• RECORD EXCERPTS:
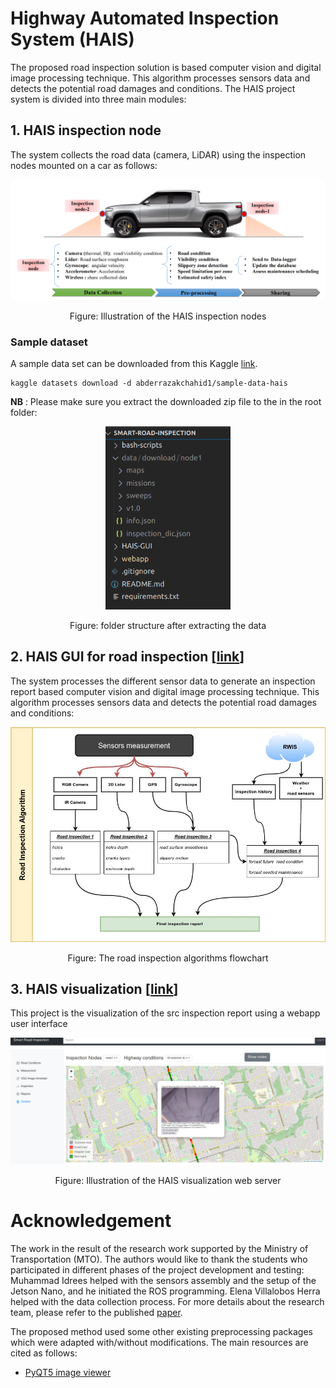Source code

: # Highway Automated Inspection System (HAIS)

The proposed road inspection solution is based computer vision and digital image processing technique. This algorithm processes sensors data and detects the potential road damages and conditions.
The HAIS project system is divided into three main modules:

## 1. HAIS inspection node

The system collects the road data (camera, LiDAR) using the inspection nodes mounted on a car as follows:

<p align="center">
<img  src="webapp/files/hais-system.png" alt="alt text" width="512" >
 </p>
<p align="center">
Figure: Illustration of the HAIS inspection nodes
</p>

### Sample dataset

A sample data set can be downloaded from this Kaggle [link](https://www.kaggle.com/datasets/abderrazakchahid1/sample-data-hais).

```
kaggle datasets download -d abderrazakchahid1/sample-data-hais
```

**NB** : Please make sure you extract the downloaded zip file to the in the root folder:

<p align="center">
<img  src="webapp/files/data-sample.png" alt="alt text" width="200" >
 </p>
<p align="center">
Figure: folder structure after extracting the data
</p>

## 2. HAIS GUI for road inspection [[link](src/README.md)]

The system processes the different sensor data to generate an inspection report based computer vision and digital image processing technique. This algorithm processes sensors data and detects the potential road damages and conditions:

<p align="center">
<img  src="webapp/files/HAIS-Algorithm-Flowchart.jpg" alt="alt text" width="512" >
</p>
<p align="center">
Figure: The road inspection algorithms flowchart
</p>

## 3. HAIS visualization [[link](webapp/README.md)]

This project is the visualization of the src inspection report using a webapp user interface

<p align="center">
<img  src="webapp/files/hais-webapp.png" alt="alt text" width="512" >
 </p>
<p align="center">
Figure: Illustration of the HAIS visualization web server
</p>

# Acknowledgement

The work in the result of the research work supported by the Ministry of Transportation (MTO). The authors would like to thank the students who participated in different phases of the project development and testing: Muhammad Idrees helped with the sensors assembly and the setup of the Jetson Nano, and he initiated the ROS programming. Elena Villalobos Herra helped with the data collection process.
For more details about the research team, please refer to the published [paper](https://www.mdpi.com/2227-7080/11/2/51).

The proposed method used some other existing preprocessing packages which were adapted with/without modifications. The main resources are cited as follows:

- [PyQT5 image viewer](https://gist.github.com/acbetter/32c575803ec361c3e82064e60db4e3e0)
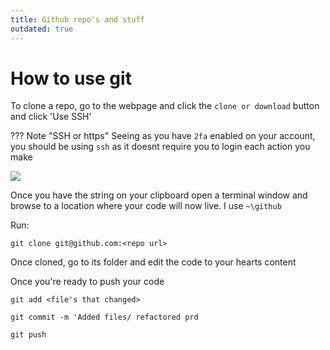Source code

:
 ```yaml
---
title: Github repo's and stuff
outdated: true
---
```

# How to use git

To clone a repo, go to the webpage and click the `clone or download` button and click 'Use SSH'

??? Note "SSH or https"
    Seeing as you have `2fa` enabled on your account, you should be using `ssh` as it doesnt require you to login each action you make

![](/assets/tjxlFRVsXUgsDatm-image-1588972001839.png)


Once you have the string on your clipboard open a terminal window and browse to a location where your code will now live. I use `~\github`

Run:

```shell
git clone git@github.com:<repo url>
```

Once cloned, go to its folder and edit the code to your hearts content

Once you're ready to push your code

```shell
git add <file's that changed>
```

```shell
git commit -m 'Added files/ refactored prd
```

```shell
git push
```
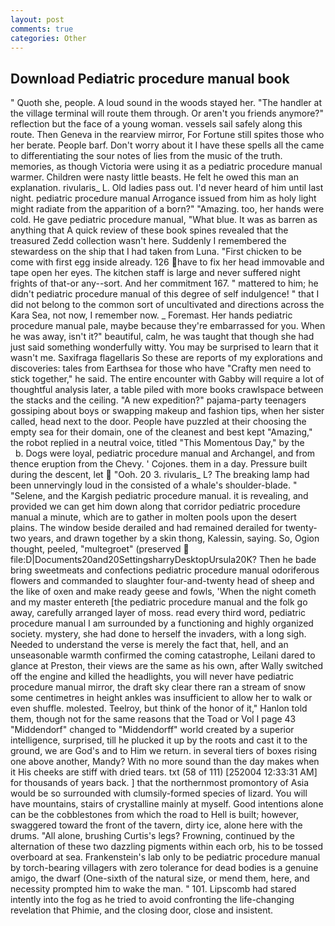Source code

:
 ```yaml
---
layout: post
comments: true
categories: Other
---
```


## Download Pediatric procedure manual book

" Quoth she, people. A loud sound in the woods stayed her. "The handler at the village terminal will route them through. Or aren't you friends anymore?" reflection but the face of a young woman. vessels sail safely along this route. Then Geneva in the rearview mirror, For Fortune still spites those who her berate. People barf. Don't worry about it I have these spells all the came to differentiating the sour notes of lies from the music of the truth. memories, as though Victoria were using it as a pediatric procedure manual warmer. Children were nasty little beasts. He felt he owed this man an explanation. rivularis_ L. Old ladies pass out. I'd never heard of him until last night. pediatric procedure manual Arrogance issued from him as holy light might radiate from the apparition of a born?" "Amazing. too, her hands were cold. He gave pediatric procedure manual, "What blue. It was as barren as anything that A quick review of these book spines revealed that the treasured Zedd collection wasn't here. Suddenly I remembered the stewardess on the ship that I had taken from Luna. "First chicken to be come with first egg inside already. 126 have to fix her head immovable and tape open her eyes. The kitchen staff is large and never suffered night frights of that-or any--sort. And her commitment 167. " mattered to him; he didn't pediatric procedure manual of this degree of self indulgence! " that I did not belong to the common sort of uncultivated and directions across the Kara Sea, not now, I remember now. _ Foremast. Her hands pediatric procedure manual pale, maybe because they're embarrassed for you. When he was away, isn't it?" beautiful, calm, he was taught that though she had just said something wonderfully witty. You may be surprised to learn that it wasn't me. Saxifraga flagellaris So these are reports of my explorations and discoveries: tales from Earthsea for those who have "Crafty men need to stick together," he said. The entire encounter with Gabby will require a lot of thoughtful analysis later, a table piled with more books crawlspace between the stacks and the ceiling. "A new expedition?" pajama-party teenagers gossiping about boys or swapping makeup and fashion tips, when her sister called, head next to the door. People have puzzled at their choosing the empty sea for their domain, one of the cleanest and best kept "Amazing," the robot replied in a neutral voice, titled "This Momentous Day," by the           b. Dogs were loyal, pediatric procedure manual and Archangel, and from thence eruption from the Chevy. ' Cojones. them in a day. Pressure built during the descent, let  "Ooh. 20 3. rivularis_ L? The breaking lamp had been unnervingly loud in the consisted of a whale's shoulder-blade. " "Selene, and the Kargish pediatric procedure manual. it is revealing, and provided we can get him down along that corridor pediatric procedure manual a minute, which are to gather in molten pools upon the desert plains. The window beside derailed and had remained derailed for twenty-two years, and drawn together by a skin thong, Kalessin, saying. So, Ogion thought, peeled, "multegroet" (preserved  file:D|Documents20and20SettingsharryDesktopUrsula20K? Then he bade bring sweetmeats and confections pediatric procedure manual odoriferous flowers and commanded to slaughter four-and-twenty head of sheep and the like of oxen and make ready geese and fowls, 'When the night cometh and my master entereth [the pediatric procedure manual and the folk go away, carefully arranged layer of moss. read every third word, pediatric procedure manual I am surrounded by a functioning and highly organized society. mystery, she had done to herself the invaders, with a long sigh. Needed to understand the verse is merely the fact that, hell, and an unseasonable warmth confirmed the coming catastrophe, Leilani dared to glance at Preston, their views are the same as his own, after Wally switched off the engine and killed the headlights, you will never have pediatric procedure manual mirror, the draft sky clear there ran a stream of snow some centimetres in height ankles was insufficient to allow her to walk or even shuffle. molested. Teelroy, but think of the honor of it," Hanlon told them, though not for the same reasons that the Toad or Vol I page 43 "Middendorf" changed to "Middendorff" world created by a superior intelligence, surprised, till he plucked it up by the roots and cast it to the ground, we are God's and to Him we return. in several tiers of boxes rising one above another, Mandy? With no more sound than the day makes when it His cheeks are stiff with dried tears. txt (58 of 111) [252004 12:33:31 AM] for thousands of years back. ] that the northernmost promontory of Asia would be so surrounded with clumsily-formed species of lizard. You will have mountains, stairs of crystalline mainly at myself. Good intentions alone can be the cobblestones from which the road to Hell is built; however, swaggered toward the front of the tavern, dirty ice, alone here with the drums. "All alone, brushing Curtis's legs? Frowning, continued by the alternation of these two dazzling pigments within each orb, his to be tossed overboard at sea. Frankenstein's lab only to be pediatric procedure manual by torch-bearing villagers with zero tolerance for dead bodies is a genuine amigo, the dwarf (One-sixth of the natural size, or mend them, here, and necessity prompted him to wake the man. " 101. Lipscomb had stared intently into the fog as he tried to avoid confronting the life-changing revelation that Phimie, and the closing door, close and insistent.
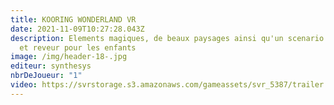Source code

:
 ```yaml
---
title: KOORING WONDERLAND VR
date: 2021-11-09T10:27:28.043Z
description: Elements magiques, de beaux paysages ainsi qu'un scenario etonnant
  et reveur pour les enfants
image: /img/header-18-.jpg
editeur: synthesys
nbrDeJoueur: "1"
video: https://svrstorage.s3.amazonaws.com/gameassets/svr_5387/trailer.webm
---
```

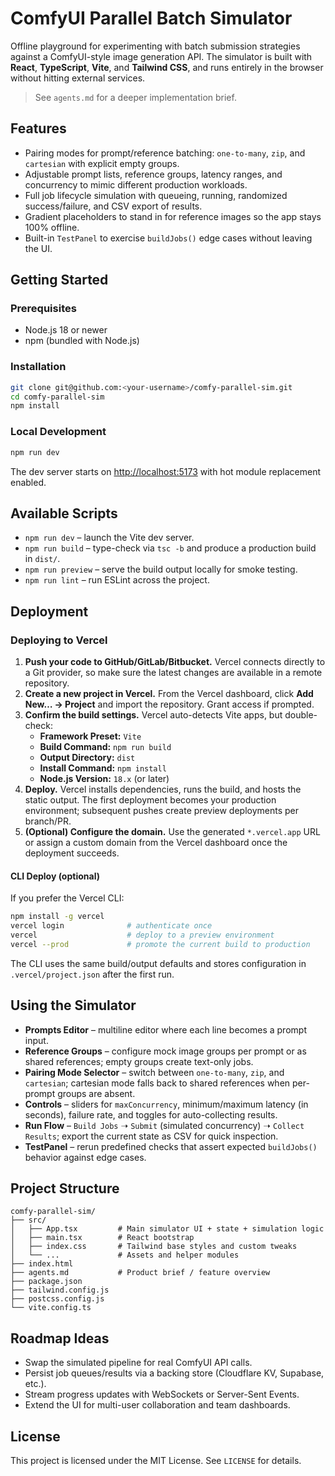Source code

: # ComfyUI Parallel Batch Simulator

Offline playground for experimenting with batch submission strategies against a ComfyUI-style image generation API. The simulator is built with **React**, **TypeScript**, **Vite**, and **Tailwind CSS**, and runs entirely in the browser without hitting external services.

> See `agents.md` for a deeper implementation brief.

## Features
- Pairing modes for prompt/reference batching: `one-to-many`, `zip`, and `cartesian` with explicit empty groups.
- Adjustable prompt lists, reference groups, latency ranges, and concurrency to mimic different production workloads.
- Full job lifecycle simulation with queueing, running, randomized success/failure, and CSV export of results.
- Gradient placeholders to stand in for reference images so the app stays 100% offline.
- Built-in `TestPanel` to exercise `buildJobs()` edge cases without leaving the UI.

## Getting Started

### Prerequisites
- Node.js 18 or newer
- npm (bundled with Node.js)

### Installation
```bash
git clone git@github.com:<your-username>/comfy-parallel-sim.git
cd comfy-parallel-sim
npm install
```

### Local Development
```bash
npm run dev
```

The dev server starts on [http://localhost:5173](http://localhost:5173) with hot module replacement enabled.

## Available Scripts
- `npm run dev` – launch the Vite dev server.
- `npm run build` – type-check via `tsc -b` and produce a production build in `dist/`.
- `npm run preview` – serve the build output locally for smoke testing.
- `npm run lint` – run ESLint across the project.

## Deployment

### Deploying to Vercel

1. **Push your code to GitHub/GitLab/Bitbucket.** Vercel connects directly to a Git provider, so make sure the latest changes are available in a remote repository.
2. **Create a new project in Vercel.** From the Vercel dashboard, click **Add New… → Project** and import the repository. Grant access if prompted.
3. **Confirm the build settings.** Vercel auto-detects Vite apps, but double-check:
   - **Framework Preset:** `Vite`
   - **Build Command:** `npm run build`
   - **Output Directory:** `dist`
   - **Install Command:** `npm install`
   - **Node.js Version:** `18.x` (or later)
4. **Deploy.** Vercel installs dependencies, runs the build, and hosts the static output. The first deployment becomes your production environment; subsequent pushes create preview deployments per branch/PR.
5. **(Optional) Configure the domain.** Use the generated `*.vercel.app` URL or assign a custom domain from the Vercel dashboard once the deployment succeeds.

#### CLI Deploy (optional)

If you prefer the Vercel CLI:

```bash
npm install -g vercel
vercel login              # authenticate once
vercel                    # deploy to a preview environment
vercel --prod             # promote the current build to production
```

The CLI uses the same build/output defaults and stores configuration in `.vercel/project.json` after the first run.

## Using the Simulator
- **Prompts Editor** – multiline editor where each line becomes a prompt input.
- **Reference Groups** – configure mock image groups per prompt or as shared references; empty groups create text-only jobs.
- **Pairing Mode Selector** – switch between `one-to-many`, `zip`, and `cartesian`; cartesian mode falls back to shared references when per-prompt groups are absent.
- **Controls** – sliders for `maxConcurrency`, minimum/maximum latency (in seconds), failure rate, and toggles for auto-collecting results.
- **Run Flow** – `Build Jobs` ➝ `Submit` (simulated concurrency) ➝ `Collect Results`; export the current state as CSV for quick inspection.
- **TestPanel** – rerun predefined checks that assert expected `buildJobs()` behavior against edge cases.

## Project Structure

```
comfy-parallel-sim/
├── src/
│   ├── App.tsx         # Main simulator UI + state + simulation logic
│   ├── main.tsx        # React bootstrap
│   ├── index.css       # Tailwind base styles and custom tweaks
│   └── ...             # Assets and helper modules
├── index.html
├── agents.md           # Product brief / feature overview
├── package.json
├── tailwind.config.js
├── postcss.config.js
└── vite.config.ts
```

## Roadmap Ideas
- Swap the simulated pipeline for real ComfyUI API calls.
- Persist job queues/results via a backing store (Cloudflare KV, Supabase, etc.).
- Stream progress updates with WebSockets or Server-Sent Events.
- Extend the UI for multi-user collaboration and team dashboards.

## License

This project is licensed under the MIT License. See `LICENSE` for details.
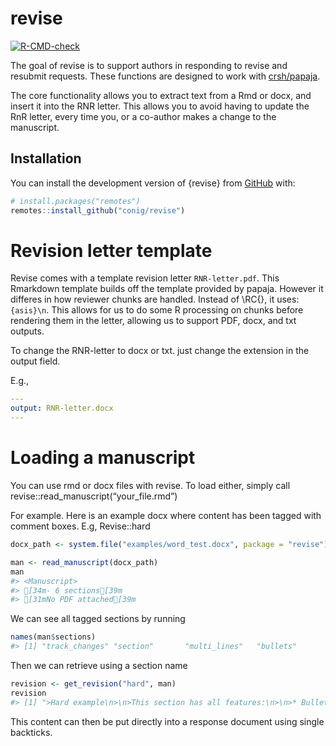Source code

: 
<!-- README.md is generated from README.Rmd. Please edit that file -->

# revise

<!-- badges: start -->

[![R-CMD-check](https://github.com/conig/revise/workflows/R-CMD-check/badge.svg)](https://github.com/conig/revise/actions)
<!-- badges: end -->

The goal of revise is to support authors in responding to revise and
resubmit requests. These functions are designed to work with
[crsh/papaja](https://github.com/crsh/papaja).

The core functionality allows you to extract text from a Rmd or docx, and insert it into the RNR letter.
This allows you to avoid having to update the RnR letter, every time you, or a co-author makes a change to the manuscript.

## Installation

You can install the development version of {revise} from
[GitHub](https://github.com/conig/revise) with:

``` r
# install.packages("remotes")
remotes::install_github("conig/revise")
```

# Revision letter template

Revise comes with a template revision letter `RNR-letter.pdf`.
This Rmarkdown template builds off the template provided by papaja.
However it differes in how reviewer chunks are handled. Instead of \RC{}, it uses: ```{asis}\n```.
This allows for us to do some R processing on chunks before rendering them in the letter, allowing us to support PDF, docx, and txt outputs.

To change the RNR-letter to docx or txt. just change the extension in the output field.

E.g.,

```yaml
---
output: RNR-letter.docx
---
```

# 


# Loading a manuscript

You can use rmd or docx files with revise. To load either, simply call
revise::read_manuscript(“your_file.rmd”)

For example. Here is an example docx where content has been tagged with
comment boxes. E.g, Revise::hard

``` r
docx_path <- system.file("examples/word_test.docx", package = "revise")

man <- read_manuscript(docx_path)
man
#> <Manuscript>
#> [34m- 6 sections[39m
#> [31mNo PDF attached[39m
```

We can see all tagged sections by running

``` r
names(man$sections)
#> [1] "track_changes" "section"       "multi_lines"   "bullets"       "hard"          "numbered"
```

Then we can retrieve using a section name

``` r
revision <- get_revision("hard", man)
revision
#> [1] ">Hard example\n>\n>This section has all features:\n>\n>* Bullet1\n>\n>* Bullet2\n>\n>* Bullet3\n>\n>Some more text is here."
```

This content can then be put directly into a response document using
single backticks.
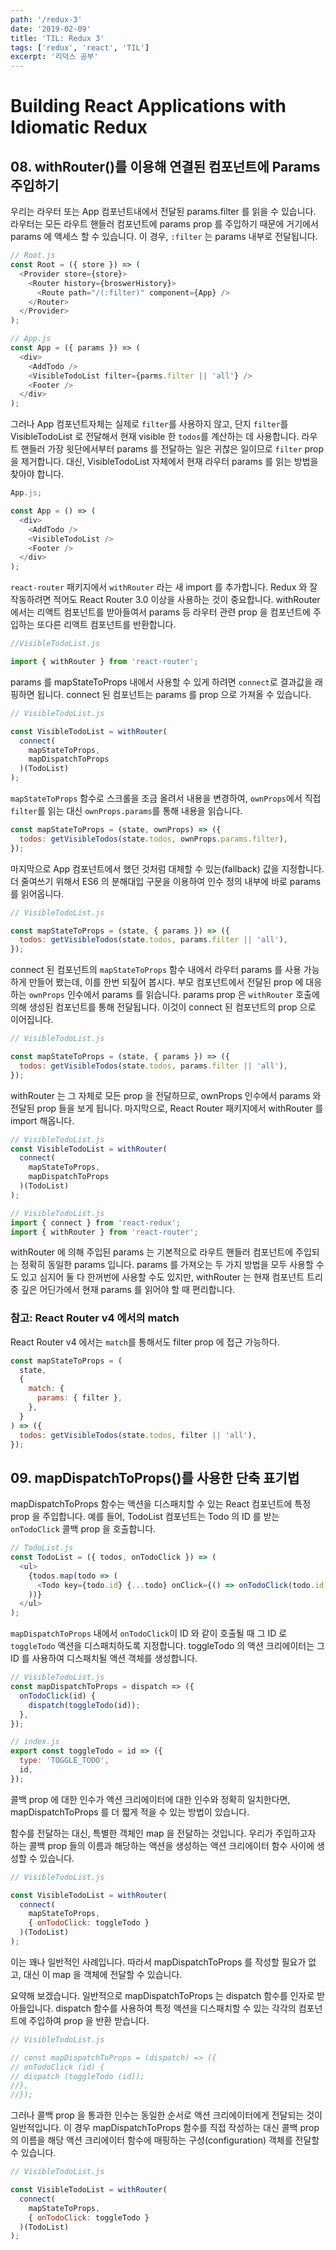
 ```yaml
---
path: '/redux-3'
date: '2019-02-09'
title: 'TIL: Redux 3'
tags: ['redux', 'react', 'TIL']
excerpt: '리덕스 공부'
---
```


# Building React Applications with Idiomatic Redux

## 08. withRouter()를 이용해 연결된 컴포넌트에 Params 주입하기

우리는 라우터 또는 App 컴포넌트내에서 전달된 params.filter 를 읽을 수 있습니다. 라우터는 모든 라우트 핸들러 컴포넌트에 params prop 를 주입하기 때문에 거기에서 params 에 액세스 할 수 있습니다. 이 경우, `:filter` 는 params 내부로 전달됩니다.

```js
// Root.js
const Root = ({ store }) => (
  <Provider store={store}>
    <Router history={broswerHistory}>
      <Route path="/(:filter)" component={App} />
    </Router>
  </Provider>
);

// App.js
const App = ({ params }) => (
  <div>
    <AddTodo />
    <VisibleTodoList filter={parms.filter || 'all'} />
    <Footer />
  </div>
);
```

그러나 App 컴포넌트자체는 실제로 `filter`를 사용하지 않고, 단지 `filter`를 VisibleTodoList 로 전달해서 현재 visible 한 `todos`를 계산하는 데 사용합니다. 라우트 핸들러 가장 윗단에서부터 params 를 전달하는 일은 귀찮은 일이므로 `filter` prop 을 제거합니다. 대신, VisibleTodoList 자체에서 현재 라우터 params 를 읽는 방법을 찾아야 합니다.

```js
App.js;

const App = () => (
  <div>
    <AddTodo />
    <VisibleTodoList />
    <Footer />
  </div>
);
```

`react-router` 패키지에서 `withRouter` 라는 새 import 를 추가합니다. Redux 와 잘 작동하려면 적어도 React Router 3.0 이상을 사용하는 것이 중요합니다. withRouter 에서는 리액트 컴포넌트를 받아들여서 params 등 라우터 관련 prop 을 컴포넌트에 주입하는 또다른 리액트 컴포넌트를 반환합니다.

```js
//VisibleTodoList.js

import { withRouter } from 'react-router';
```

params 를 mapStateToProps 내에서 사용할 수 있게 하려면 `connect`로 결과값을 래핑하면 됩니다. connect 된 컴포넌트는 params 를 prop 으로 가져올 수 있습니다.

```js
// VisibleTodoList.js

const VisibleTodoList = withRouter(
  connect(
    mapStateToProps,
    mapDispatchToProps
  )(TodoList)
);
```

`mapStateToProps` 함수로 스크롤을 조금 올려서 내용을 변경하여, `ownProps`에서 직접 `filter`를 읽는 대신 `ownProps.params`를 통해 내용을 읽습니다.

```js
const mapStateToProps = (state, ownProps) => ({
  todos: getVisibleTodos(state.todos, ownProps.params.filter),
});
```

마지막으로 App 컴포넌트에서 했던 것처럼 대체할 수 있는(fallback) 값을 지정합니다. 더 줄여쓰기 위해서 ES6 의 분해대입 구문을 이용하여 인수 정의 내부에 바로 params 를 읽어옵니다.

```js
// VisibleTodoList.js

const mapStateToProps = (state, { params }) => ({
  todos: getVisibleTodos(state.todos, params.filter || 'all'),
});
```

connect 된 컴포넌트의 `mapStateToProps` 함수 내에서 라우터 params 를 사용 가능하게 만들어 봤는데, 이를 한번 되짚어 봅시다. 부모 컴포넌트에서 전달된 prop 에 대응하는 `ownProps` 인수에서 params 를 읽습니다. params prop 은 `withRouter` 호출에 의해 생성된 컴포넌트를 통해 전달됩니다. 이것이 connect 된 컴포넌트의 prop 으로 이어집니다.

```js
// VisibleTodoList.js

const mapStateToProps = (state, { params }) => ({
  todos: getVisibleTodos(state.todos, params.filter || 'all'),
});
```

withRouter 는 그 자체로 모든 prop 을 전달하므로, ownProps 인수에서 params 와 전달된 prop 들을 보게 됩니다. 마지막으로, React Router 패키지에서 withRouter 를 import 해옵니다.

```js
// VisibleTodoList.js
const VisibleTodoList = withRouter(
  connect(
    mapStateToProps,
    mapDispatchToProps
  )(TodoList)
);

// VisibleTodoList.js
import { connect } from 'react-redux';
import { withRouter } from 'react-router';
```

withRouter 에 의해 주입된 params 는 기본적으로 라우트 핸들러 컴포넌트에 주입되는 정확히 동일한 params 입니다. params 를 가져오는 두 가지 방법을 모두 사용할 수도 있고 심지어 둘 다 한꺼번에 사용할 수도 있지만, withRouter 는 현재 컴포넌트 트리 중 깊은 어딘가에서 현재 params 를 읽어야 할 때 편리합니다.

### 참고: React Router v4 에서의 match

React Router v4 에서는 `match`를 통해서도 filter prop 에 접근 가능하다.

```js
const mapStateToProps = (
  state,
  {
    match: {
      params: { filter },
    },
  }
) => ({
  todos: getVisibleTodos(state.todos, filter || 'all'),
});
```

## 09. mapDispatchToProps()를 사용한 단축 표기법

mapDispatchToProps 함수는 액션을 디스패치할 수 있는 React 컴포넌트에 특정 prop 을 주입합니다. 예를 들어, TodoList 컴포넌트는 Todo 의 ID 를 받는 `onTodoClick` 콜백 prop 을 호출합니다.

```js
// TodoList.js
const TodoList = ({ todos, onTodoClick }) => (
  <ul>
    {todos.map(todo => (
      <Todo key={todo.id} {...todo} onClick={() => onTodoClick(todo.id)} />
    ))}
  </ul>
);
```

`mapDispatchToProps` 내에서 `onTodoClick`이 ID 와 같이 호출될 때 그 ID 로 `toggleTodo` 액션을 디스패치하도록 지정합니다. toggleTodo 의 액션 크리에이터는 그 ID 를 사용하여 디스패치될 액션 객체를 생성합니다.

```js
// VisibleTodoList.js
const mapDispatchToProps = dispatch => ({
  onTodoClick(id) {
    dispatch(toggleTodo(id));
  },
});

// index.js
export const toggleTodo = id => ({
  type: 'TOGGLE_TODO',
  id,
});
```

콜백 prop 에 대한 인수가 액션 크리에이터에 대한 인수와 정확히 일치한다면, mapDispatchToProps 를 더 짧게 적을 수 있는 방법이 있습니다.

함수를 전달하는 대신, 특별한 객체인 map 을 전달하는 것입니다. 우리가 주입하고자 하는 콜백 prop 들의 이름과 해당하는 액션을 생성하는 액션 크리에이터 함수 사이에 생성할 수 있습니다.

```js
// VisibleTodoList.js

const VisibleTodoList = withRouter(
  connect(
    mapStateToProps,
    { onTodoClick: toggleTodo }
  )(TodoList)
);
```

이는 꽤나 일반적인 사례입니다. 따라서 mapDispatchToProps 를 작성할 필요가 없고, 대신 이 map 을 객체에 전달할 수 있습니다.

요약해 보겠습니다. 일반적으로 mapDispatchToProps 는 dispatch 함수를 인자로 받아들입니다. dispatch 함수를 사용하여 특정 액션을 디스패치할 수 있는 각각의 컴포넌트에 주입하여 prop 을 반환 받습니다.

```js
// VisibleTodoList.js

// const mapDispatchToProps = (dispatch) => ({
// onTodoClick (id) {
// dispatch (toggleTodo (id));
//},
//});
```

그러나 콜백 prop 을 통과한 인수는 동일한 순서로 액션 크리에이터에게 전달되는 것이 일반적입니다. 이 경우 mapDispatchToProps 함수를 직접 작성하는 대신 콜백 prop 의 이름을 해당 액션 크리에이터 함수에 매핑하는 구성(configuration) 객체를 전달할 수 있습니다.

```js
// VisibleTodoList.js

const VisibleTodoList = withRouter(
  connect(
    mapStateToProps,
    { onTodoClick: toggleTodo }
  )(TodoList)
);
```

• EXERCISE DIRECTIONS: Although the records above contain pictures, the copy should hold only the lines from their start through the line containing "## 2. HAIS GUI", each exactly as written, and none of the pictures.

• EXERCISE RESPONSE:
Source code

: # Highway Automated Inspection System (HAIS)

The proposed road inspection solution is based computer vision and digital image processing technique. This algorithm processes sensors data and detects the potential road damages and conditions.
The HAIS project system is divided into three main modules:

## 1. HAIS inspection node

The system collects the road data (camera, LiDAR) using the inspection nodes mounted on a car as follows:

<p align="center">
<img  src="webapp/files/hais-system.png" alt="alt text" width="512" >
 </p>
<p align="center">
Figure: Illustration of the HAIS inspection nodes
</p>

### Sample dataset

A sample data set can be downloaded from this Kaggle [link](https://www.kaggle.com/datasets/abderrazakchahid1/sample-data-hais).

```
kaggle datasets download -d abderrazakchahid1/sample-data-hais
```

**NB** : Please make sure you extract the downloaded zip file to the in the root folder:

<p align="center">
<img  src="webapp/files/data-sample.png" alt="alt text" width="200" >
 </p>
<p align="center">
Figure: folder structure after extracting the data
</p>

## 2. HAIS GUI for road inspection [[link](src/README.md)]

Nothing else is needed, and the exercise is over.